Building a bespoke language model for student feedback

In the course of investigating the use of Natural Language Processing and machine learning tools to better extract and navigate our student comments data, it became apparent that many tools have some shortcomings when used on this type of text. Such writing has a very specific style, vocabulary and context which can hinder the effectiveness of generic tools and pre-trained machine learning models. Given our access to a large corpus of student feedback comments, we decided to turn the problem around and see if we could use our data to build new tools.

One of the issues at the very foundation of Natural Language Processing is how to represent words and groupings of words in a format to which mathematical algorithms can be applied. One such representation developed at Google is the Word2Vec model, which represents words as “high dimensional vectors”. That is, each word is represented by a set of numbers (usually a couple of hundred) and these numbers define how a word fits in with other words in the language. This representation is found entirely from the words and their placement relative to other terms in the corpus of text used to train the model. It is a purely machine learning and data-driven approach with no input knowledge or rules about the language itself.

To train our own Word2Vec model we used 250,000 student comments from the past 4 years of subject-level student feedback survey data. As a generic comparison model, we used a popular open-source Word2Vec model available in the Python Natural-Language-Tool-Kit (NLTK) package. This model was trained on a 100 Billion word corpus of Google News stories. While this is far larger than our bespoke model it is also less domain specific and we will demonstrate the effect of this domain-specific aspect in the examples below.

The mathematical representation of words in Word2Vec makes it straight-forward to compute a measure of the similarity between words (or terms) and we will use some examples of this computed similarity to make our comparison between models.

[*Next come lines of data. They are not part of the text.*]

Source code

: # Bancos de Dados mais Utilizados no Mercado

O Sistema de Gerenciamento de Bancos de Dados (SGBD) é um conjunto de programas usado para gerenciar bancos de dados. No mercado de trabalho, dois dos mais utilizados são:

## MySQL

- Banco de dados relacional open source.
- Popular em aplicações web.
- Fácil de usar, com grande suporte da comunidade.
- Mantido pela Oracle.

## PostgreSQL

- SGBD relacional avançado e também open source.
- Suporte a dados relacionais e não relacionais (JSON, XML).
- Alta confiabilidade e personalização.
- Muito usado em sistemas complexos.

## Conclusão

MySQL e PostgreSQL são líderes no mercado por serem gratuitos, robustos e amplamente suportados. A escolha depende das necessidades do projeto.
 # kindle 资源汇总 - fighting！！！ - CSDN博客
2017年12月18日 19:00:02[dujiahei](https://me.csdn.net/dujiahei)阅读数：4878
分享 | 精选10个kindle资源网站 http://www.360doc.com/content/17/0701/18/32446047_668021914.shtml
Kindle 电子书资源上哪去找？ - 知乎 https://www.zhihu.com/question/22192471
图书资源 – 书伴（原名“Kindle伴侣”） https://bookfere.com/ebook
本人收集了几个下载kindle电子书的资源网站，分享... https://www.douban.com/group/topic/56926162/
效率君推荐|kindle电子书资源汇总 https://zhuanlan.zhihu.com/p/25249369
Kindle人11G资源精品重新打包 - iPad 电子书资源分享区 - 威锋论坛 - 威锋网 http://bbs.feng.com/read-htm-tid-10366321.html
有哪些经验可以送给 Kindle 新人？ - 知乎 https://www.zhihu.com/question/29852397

Table 1: Comparison of the most similar terms computed from the Word2Vec models to the terms “occupation” and “real”. This example clearly demonstrates an advantage of a domain specific model. In a university setting the correct context for “occupation” is as a reference to a job or work. This context is correctly picked up in our bespoke model. However, the more generic model relates these terms to military occupations with the most similar words being things like imperialism, tyranny, war etc.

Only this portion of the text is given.